(Records from a dataset)

((

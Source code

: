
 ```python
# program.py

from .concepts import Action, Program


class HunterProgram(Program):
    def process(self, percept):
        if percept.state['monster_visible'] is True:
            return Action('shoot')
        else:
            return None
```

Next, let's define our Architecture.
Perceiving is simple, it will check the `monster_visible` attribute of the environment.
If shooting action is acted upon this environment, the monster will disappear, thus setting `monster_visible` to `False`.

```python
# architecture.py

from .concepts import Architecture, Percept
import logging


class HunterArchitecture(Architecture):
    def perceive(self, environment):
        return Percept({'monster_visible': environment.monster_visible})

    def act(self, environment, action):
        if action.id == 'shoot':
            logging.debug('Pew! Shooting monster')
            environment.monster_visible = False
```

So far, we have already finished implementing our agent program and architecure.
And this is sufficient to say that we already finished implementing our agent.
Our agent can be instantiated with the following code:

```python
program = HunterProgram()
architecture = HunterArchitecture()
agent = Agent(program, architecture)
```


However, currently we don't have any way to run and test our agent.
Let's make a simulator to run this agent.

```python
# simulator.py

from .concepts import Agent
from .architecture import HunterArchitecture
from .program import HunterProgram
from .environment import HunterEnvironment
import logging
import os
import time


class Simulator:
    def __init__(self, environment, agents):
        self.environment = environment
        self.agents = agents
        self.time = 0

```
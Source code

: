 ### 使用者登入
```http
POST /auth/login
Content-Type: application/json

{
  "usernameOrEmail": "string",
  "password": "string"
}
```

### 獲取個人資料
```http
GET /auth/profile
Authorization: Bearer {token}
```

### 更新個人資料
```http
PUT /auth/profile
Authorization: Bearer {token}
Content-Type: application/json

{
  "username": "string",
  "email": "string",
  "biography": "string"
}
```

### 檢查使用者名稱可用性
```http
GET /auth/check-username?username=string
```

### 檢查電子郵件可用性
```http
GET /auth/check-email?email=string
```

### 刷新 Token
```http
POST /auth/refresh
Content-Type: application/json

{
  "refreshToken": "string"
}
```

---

))

WHAT YOU NEED TO DO
Search the records for the word "check". Copy every line that has it.

TASK RESULT
Perceiving is simple, it will check the `monster_visible` attribute of the environment.
GET /auth/check-username?username=string
GET /auth/check-email?email=string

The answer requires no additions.